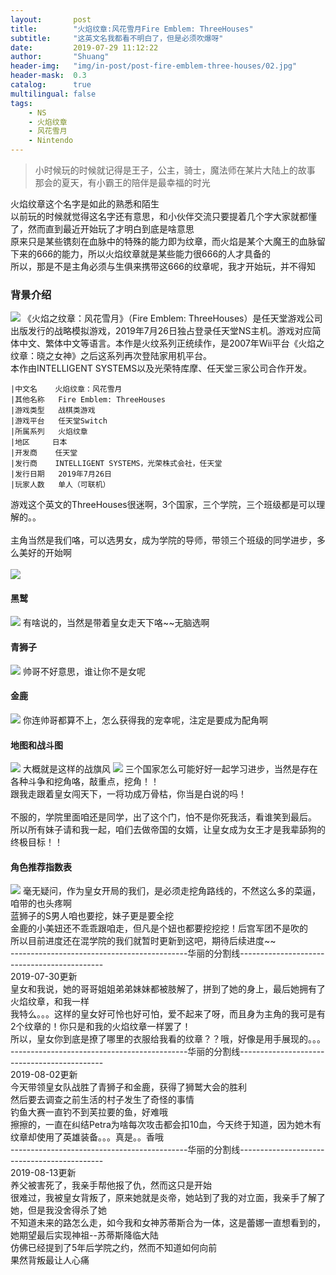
 ```yaml
---
layout:       post
title:        "火焰纹章:风花雪月Fire Emblem: ThreeHouses"
subtitle:     "这英文名我都看不明白了，但是必须吹爆呀"
date:         2019-07-29 11:12:22
author:       "Shuang"
header-img:   "img/in-post/post-fire-emblem-three-houses/02.jpg"
header-mask:  0.3
catalog:      true
multilingual: false
tags:
    - NS
    - 火焰纹章
    - 风花雪月
    - Nintendo
---
```


> 小时候玩的时候就记得是王子，公主，骑士，魔法师在某片大陆上的故事<br/>
> 那会的夏天，有小霸王的陪伴是最幸福的时光<br/>


火焰纹章这个名字是如此的熟悉和陌生<br/>
以前玩的时候就觉得这名字还有意思，和小伙伴交流只要提着几个字大家就都懂了，然而直到最近开始玩了才明白到底是啥意思<br/>
原来只是某些镌刻在血脉中的特殊的能力即为纹章，而火焰是某个大魔王的血脉留下来的666的能力，所以火焰纹章就是某些能力很666的人才具备的<br/>
所以，那是不是主角必须与生俱来携带这666的纹章呢，我才开始玩，并不得知<br/>

### 背景介绍
![](/img/in-post/post-fire-emblem-three-houses/01.jpg)
《火焰之纹章：风花雪月》（Fire Emblem: ThreeHouses）是任天堂游戏公司出版发行的战略模拟游戏，2019年7月26日独占登录任天堂NS主机。游戏对应简体中文、繁体中文等语言。本作是火纹系列正统续作，是2007年Wii平台《火焰之纹章：晓之女神》之后这系列再次登陆家用机平台。</br>
本作由INTELLIGENT SYSTEMS以及光荣特库摩、任天堂三家公司合作开发。<br/>                                 

    |中文名  	火焰纹章：风花雪月
    |其他名称	Fire Emblem: ThreeHouses
    |游戏类型	战棋类游戏
    |游戏平台	任天堂Switch
    |所属系列	火焰纹章
    |地区    	日本
    |开发商  	任天堂
    |发行商  	INTELLIGENT SYSTEMS，光荣株式会社，任天堂
    |发行日期	2019年7月26日
    |玩家人数	单人（可联机）

游戏这个英文的ThreeHouses很迷啊，3个国家，三个学院，三个班级都是可以理解的。。<br/>  
主角当然是我们咯，可以选男女，成为学院的导师，带领三个班级的同学进步，多么美好的开始啊<br/>  
![](/img/in-post/post-fire-emblem-three-houses/04.jpg)
#### 黑鹫
![](/img/in-post/post-fire-emblem-three-houses/05.jpg)
有啥说的，当然是带着皇女走天下咯~~无脑选啊
#### 青狮子
![](/img/in-post/post-fire-emblem-three-houses/06.jpg)
帅哥不好意思，谁让你不是女呢
#### 金鹿
![](/img/in-post/post-fire-emblem-three-houses/07.jpg)
你连帅哥都算不上，怎么获得我的宠幸呢，注定是要成为配角啊
#### 地图和战斗图
![](/img/in-post/post-fire-emblem-three-houses/03.jpg)
大概就是这样的战旗风
![](/img/in-post/post-fire-emblem-three-houses/08.jpg)
三个国家怎么可能好好一起学习进步，当然是存在各种斗争和挖角咯，敲重点，挖角！！<br/>
跟我走跟着皇女闯天下，一将功成万骨枯，你当是白说的吗！<br/>  
不服的，学院里面咱还是同学，出了这个门，怕不是你死我活，看谁笑到最后。<br/>
所以所有妹子请和我一起，咱们去做帝国的女婿，让皇女成为女王才是我辈舔狗的终极目标！！<br/>
#### 角色推荐指数表
![](/img/in-post/post-fire-emblem-three-houses/09.jpg)
毫无疑问，作为皇女开局的我们，是必须走挖角路线的，不然这么多的菜逼，咱带的也头疼啊<br/>
蓝狮子的S男人咱也要挖，妹子更是要全挖<br/>
金鹿的小美妞还不乖乖跟咱走，但凡是个妞也都要挖挖挖！后宫军团不是吹的<br/>
所以目前进度还在混学院的我们就暂时更新到这吧，期待后续进度~~<br/>
--------------------------------------------华丽的分割线--------------------------------------------<br/>
2019-07-30更新<br/>
皇女和我说，她的哥哥姐姐弟弟妹妹都被肢解了，拼到了她的身上，最后她拥有了火焰纹章，和我一样<br/>
我特么。。。这样的皇女好可怜也好可怕，爱不起来了呀，而且身为主角的我可是有2个纹章的！你只是和我的火焰纹章一样罢了！<br/>
所以，皇女你到底是撩了哪里的衣服给我看的纹章？？哦，好像是用手展现的。。。<br/>
--------------------------------------------华丽的分割线--------------------------------------------<br/>
2019-08-02更新<br/>
今天带领皇女队战胜了青狮子和金鹿，获得了狮鹫大会的胜利<br/>
然后要去调查之前生活的村子发生了奇怪的事情<br/>
钓鱼大赛一直钓不到芙拉要的鱼，好难哦<br/>
擦擦的，一直在纠结Petra为啥每次攻击都会扣10血，今天终于知道，因为她木有纹章却使用了英雄装备。。。真是。。香哦<br/>
--------------------------------------------华丽的分割线--------------------------------------------<br/>
2019-08-13更新<br/>
养父被害死了，我亲手帮他报了仇，然而这只是开始<br/>
很难过，我被皇女背叛了，原来她就是炎帝，她站到了我的对立面，我亲手了解了她，但是我没舍得杀了她<br/>
不知道未来的路怎么走，如今我和女神苏蒂斯合为一体，这是蕾娜一直想看到的，她期望最后实现神祖--苏蒂斯降临大陆<br/>
仿佛已经提到了5年后学院之约，然而不知道如何向前<br/>
果然背叛最让人心痛<br/>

────────────────────────────────────────

What should come out is the exact run of lines from the one holding "跟我走跟着皇女闯天下，一将功成万骨枯，你当是白说的吗！<br/>" through the end of the records above, and nothing besides.

跟我走跟着皇女闯天下，一将功成万骨枯，你当是白说的吗！<br/>  
不服的，学院里面咱还是同学，出了这个门，怕不是你死我活，看谁笑到最后。<br/>
所以所有妹子请和我一起，咱们去做帝国的女婿，让皇女成为女王才是我辈舔狗的终极目标！！<br/>
#### 角色推荐指数表
![](/img/in-post/post-fire-emblem-three-houses/09.jpg)
毫无疑问，作为皇女开局的我们，是必须走挖角路线的，不然这么多的菜逼，咱带的也头疼啊<br/>
蓝狮子的S男人咱也要挖，妹子更是要全挖<br/>
金鹿的小美妞还不乖乖跟咱走，但凡是个妞也都要挖挖挖！后宫军团不是吹的<br/>
所以目前进度还在混学院的我们就暂时更新到这吧，期待后续进度~~<br/>
--------------------------------------------华丽的分割线--------------------------------------------<br/>
2019-07-30更新<br/>
皇女和我说，她的哥哥姐姐弟弟妹妹都被肢解了，拼到了她的身上，最后她拥有了火焰纹章，和我一样<br/>
我特么。。。这样的皇女好可怜也好可怕，爱不起来了呀，而且身为主角的我可是有2个纹章的！你只是和我的火焰纹章一样罢了！<br/>
所以，皇女你到底是撩了哪里的衣服给我看的纹章？？哦，好像是用手展现的。。。<br/>
--------------------------------------------华丽的分割线--------------------------------------------<br/>
2019-08-02更新<br/>
今天带领皇女队战胜了青狮子和金鹿，获得了狮鹫大会的胜利<br/>
然后要去调查之前生活的村子发生了奇怪的事情<br/>
钓鱼大赛一直钓不到芙拉要的鱼，好难哦<br/>
擦擦的，一直在纠结Petra为啥每次攻击都会扣10血，今天终于知道，因为她木有纹章却使用了英雄装备。。。真是。。香哦<br/>
--------------------------------------------华丽的分割线--------------------------------------------<br/>
2019-08-13更新<br/>
养父被害死了，我亲手帮他报了仇，然而这只是开始<br/>
很难过，我被皇女背叛了，原来她就是炎帝，她站到了我的对立面，我亲手了解了她，但是我没舍得杀了她<br/>
不知道未来的路怎么走，如今我和女神苏蒂斯合为一体，这是蕾娜一直想看到的，她期望最后实现神祖--苏蒂斯降临大陆<br/>
仿佛已经提到了5年后学院之约，然而不知道如何向前<br/>
果然背叛最让人心痛<br/>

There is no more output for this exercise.